Due to the titanium element being combined with carbon or nitrogen during the smelting process to form high-melting-point titanium carbide or carbonitride, the viscosity of the furnace slag is increased, making the separation of slag and iron difficult and reducing the desulfurization capacity, which significantly impacts the smooth operation of blast furnace smelting [4,5,6,7,8]. Therefore, research on the blast furnace smelting of vanadium–titanium ore has been predominantly focused on vanadium–titanium slag over the past several decades. The effects of TiO2 content on the melting and viscosity properties of vanadium–titanium slag have been investigated by Jing et al. [9] and Pang et al. [10]. The distribution behavior of Ti in slag and hot metal has been studied by Jiao et al. [11], who found that a reduction in the operating temperature and carbon content in the hot metal can assist in decreasing the distribution of Ti into the hot metal. In order to improve the mobility of vanadium–titanium slag in blast furnace, Wang et al. [12] and Lin et al. [13] studied the effect of MgO and B2O3 content on vanadium–titanium slag and obtained their optimum ratio. The high-melting-point material in vanadium–titanium blast furnace slag is more sensitive to temperature, and compared with ordinary blast furnace slag, its existence plays a better role in protecting blast furnace lining. Typically, when the liquid slag and iron of a blast furnace pass through the cooling stave with low temperature in the furnace, the slag or molten iron can be solidified on the top to form a protective layer, thus reducing the erosion of the gas flow and the burden on the lining and enhancing the lifetime of the furnace lining [14,15]. With the increase in market demand for high-quality vanadium–titanium products, the smelting intensity of vanadium–titanium blast furnaces is increased to obtain more vanadium–titanium molten iron and vanadium–titanium slag. The smelting intensity of a blast furnace refers to the comprehensive dry coke amount or dry coke amount that can be burned in a day with an average effective volume per cubic meter of a blast furnace. It is an index of smelting speed. The improvement of blast furnace smelting intensity has an important influence on the change in multi-physical field in the furnace, which further tests the rationality of a blast furnace cooling system.
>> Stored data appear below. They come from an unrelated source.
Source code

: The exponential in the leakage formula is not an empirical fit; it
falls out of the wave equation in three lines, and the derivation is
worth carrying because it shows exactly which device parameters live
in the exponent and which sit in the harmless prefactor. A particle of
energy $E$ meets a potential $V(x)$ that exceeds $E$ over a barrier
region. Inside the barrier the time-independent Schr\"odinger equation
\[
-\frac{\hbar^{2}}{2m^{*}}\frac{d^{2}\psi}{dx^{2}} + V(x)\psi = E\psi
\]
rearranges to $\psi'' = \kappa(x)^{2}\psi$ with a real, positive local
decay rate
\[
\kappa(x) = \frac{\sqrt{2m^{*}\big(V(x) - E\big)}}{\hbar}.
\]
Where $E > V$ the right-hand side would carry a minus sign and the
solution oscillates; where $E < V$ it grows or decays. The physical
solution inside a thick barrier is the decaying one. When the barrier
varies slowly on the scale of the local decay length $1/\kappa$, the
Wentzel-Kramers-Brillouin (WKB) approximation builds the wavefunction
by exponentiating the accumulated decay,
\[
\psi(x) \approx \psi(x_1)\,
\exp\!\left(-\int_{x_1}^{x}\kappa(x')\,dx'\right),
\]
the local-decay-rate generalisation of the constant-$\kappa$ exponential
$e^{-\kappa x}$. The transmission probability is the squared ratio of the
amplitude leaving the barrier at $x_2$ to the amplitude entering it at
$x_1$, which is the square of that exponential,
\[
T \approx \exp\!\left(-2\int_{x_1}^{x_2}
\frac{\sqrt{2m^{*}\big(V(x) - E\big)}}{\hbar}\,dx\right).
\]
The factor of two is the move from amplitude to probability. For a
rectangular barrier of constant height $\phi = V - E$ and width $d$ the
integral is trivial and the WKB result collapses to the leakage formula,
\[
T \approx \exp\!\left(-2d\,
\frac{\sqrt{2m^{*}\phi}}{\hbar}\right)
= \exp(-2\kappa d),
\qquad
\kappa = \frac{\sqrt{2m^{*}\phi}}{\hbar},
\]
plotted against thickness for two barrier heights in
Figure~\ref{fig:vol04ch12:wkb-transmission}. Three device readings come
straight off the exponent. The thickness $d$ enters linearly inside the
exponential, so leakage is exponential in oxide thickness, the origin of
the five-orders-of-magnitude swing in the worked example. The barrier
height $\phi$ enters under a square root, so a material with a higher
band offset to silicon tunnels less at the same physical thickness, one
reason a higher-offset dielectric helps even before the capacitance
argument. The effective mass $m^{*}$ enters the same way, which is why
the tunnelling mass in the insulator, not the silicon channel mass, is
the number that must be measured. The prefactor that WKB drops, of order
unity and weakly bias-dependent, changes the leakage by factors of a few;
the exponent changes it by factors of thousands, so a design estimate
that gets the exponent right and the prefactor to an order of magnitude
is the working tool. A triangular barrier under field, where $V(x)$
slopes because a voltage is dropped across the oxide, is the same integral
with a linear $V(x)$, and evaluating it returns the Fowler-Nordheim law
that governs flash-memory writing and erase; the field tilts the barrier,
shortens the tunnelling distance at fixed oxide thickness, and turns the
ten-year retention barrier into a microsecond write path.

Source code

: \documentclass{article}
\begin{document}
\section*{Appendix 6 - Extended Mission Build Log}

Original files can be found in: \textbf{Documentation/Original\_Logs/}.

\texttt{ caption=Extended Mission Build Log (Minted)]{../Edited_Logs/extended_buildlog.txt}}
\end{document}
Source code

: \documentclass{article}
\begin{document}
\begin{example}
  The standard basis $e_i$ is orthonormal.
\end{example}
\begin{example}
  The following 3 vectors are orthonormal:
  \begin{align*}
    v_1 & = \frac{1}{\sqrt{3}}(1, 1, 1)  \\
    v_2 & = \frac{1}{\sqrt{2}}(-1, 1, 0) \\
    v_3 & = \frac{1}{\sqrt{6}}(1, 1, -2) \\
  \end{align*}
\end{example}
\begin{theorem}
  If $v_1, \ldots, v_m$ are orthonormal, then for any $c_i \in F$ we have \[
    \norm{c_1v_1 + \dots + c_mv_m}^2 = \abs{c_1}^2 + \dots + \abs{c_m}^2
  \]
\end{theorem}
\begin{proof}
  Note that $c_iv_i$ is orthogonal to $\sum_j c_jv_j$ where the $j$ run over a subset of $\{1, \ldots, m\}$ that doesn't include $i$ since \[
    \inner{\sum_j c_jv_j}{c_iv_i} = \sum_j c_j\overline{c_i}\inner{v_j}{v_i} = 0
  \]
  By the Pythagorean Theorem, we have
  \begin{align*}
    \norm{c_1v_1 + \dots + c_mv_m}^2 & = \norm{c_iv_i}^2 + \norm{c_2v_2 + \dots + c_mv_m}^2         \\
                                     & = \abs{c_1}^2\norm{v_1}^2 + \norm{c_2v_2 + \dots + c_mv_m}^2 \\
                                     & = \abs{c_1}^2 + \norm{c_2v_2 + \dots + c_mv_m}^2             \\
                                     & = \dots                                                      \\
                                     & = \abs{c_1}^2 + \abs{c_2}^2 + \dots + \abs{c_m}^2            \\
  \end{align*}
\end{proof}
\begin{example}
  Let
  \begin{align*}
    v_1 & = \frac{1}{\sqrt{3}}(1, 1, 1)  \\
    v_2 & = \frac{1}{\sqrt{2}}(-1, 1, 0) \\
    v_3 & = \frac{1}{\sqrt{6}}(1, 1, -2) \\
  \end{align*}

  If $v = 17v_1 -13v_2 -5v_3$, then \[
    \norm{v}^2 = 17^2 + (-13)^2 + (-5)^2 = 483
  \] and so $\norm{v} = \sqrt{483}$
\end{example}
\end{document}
The blast furnace has been recognized as a large “black box” which complicates direct observations of the gas–solid flows within. Therefore, in the past, for a long time, the majority of researchers used experience to summarize the blast furnace smelting process. However, with the rapid advancement of computer technologies, the utilization of simulation and modeling to study substance flowing and multi-physics field changes within blast furnaces has become increasingly sophisticated. A two-dimensional full furnace model was established by Chu et al. [16], which examined the effects of operational conditions on the internal state of the furnace. Numerical simulations of gas flow redistribution in the lump zone of a blast furnace shaft were conducted by Zhu et al. [17]. To date, there have been few multi-physical field studies related to vanadium–titanium blast furnaces. This research focused on the temperature fields, velocity differences, and concentration fields in a vanadium–titanium blast furnace, revealing the internal working state of the furnace under various smelting intensities. This study is based on actual production data from a 1750 m3 vanadium–titanium blast furnace, combined with experimentally measured parameters of softening and dripping and material balance calculations. A two-dimensional blast furnace model was developed using FLUENT to conduct numerical simulations of this furnace. This research provided a detailed description of the model’s formulation, solution methods, computational principles, and their application. The effects of high (1.40 t/(m3·d)), medium (1.25 t/(m3·d)), and low (0.80 t/(m3·d)) smelting intensities on the internal state of the vanadium–titanium blast furnace were resolved, offering a theoretical basis for engineering applications. Low smelting intensity represents abnormal furnace conditions, while medium and high smelting intensities correspond to moderate and higher production efficiency, as well as the operational load of the blast furnace. The specific smelting intensity values were derived from a summary of historical data from the production site at Xichang Steel Vanadium of Pangang Group.

2. Model Development

A 2D model of the blast furnace was established based on the 2# blast furnace, which smelts vanadium–titanium magnetite, from Pangang Group Xichang Steel & Vanadium Co. Ltd. in China, as shown in Figure 1. A two-dimensional structure grid is developed and is shown in Figure 1b. The research object is the gas–solid reaction above the soft melt zone of vanadium–titanium blast furnace. Therefore, the two-phase flow is mainly considered in the mathematical model.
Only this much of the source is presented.